Vruir did not come into art suddenly and overnight, even though it was difficult later on to imagine him in any other role. Like many children, he first painted for fun, then first signs of "professionalism" and "community work" appear (tattoos that he made for all his neighborhood playmates). I have had the opportunity to see some fantastic "auto-tattoos" on him. He was bored in school, he changed schools as often as he changed girlfriends. His mind was up in the clouds, taking him far, far away from his textbooks and school desks. What hasn't he tried: melioration technical school, agricultural mechanization technical school, mining and metallurgy technical school, special Air Force school... And then, as if by chance, he ended up in preparatory courses at the Phanos Terlemezian fine arts college. This was were he met an outstanding artist and teacher Vahram Gayfejian. This was already fate.

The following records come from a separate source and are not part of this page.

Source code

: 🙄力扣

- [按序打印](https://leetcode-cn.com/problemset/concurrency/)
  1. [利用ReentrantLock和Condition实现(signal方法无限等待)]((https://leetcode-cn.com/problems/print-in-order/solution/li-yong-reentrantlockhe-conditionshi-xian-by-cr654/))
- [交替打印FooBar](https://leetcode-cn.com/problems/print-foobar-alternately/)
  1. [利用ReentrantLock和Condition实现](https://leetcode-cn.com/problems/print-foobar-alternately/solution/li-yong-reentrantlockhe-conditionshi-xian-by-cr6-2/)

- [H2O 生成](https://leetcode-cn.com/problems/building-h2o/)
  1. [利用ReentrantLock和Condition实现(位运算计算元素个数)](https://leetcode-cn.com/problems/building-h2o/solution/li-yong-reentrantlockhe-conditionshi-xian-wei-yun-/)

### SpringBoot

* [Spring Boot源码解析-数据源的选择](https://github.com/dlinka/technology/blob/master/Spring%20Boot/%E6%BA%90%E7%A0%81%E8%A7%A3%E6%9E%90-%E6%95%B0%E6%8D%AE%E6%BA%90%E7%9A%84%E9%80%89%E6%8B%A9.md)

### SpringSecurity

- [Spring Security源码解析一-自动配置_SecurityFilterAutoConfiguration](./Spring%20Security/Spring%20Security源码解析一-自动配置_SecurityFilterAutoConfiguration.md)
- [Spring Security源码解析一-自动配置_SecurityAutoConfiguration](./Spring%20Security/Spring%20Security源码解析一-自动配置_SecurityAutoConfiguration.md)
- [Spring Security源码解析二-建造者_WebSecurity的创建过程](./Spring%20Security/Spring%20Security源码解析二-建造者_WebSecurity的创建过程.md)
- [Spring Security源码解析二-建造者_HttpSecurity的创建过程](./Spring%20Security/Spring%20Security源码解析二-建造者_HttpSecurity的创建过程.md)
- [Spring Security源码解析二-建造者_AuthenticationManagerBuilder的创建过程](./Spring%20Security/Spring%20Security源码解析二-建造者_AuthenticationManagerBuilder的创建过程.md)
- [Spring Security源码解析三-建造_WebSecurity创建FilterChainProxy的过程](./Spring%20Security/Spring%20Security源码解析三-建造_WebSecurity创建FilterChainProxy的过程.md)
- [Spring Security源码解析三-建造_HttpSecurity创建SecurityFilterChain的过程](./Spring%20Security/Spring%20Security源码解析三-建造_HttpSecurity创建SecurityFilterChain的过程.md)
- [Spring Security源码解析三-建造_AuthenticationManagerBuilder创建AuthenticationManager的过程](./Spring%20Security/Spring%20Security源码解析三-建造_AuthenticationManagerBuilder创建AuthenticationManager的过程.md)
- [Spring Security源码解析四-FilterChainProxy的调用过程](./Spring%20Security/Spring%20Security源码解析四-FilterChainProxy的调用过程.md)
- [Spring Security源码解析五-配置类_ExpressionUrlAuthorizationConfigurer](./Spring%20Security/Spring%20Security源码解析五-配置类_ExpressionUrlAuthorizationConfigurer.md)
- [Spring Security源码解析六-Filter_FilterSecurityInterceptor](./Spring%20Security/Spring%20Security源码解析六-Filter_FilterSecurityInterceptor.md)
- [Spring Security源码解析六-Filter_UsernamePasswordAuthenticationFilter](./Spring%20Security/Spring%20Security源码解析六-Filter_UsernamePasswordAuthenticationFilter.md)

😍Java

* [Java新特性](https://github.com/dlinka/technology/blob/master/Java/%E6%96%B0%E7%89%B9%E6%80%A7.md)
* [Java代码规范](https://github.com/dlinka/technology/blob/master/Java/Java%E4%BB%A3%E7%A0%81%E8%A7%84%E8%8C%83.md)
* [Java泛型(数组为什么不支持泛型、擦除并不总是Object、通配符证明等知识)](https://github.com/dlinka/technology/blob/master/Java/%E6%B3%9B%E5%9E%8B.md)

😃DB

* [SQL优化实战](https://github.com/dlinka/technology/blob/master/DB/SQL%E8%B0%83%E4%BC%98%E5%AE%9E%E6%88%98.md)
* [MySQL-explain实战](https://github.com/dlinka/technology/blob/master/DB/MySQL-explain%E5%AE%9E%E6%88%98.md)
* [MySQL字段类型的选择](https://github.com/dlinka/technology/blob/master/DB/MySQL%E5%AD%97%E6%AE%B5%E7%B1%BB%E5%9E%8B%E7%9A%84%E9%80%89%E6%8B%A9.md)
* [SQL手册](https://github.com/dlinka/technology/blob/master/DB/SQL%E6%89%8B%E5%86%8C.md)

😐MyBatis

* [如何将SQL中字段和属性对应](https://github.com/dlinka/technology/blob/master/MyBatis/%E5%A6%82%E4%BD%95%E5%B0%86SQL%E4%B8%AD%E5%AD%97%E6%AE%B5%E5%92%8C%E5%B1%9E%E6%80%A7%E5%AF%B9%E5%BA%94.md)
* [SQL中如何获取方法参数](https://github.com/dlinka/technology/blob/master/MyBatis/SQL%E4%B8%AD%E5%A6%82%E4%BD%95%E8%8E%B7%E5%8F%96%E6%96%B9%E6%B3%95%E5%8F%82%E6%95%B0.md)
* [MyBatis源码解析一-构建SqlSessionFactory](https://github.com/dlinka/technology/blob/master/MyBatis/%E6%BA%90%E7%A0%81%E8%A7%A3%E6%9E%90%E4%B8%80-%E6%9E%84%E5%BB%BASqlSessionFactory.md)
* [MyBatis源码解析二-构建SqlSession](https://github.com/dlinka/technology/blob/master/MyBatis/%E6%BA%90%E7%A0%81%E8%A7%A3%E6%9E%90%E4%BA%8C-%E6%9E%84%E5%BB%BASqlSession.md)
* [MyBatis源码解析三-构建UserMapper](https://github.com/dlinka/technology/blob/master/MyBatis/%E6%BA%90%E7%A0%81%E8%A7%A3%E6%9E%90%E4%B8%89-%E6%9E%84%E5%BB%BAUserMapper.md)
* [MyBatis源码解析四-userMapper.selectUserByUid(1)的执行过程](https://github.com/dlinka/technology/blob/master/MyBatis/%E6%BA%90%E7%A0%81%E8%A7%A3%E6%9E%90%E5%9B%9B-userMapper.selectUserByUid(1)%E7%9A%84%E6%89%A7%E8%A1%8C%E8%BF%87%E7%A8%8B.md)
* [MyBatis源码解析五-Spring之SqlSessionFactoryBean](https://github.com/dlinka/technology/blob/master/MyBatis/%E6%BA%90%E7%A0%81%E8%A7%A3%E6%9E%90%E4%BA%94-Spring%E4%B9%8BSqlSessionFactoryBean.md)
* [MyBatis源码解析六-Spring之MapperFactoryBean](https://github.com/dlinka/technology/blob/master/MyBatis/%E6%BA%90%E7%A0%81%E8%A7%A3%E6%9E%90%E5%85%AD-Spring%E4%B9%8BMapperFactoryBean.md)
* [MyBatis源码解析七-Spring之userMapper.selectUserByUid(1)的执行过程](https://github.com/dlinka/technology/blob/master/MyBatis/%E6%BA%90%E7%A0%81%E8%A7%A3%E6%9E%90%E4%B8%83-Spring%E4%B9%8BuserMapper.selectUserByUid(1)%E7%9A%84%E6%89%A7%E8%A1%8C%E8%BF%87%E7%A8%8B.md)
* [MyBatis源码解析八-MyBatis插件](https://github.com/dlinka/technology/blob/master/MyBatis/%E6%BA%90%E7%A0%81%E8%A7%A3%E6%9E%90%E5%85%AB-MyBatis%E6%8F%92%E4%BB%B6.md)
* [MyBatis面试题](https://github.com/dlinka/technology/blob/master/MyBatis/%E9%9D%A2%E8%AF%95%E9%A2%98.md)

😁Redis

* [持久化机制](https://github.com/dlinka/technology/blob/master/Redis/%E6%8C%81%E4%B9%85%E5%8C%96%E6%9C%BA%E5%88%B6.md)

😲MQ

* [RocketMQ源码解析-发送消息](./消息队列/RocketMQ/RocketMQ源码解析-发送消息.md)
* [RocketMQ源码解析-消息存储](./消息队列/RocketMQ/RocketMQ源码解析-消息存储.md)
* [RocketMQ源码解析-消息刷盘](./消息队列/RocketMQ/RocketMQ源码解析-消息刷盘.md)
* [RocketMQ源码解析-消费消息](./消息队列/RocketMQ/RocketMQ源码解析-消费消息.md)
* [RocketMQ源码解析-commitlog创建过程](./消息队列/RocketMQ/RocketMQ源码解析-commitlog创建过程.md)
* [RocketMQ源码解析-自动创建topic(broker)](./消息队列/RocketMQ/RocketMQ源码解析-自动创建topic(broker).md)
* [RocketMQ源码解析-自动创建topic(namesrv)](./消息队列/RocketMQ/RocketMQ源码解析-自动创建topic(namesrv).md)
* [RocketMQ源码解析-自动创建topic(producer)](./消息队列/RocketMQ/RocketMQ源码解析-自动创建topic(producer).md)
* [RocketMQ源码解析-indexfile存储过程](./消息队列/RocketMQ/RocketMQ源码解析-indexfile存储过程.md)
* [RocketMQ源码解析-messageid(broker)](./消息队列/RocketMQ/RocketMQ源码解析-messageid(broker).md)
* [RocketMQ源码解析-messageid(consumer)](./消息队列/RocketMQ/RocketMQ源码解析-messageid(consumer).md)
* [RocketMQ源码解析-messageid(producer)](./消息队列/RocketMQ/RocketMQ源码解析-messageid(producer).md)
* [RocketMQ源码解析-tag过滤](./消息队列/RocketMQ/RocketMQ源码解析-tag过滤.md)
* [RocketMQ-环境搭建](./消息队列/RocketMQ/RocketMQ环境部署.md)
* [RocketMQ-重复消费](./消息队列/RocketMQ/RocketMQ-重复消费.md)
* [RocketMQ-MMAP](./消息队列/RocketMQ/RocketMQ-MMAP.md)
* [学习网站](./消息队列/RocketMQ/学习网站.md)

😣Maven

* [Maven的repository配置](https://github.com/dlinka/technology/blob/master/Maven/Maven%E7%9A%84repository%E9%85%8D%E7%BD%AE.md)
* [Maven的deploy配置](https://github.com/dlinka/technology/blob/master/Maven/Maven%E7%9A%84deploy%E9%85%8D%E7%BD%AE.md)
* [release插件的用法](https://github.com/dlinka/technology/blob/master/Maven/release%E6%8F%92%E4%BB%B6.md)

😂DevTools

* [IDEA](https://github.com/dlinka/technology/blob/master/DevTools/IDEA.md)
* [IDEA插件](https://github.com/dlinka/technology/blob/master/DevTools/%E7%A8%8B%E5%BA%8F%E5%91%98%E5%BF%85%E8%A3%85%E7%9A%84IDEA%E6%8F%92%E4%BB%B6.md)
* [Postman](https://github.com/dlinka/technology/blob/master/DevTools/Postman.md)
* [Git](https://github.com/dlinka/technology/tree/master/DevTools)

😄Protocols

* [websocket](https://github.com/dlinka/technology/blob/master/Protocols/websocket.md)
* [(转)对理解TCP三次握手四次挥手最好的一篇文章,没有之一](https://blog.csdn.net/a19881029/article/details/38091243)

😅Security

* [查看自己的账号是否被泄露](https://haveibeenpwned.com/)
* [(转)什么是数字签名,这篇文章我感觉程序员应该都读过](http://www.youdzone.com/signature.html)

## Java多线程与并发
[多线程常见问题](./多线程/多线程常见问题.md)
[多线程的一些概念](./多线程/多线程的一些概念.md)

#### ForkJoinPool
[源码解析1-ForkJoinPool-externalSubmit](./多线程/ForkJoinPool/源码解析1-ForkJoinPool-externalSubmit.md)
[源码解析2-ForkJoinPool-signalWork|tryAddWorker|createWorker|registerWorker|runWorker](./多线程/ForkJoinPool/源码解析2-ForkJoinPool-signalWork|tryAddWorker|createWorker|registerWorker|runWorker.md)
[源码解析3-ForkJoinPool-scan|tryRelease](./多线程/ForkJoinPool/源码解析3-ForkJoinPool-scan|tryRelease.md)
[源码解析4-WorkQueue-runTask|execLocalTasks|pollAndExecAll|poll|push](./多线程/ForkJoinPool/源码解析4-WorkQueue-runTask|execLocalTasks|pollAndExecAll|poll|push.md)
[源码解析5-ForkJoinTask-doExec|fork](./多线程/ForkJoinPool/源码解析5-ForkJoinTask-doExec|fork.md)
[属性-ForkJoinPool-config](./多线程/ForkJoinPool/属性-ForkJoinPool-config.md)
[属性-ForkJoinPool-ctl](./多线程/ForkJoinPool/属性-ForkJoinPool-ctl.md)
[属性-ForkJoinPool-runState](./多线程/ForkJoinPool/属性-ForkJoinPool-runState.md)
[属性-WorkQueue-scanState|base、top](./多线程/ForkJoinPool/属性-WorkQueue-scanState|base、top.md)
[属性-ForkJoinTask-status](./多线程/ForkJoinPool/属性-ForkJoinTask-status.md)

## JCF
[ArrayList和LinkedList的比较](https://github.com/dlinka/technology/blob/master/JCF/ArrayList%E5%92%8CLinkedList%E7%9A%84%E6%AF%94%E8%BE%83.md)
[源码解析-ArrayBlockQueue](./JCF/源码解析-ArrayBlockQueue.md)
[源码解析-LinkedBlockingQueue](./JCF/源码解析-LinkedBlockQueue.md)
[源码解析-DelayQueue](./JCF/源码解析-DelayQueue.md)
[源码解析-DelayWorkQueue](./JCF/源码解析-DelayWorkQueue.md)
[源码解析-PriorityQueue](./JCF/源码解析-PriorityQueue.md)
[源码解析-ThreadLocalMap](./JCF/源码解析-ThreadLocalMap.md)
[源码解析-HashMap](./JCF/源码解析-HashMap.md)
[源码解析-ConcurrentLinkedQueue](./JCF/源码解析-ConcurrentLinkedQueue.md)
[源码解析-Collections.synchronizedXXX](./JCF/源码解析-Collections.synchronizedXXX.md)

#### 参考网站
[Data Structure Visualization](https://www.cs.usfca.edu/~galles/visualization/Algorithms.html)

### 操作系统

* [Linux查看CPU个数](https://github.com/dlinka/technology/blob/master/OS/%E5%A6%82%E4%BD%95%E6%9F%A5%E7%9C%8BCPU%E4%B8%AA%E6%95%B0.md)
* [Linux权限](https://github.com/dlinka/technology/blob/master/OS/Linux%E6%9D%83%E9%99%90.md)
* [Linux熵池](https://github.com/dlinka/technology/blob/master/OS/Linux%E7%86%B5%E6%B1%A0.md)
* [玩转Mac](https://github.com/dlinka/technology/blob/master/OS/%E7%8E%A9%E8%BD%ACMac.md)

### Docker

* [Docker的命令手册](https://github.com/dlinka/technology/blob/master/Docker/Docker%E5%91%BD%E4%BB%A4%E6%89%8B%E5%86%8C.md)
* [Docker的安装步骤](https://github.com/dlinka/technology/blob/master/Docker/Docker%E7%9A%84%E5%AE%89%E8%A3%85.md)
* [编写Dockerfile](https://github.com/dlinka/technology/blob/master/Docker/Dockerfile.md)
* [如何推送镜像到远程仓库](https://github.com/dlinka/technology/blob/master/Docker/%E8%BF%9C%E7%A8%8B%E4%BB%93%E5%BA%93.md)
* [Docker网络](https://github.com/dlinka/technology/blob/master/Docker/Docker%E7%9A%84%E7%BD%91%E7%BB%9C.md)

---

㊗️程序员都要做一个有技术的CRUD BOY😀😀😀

Straight away, Vruir was accepted to the second year, which was the first recognition of his outstanding talent. He studied with enthusiasm, but his character didn't change: the entire path leading to his final choice of profession is sprinkled with quests, and not always linked to art.
Many years ago, when I first saw Vruir Galstian's works, I immediately and intuitively felt absolute individuality, a somehow inexplicable creative personality that is amazingly unlike other colleagues. The sources of his art were pure without analogs, whereas many artists, including our famous masters, used to take a long time to explore their path, copy endlessly, try to get away from influences and to find their own face.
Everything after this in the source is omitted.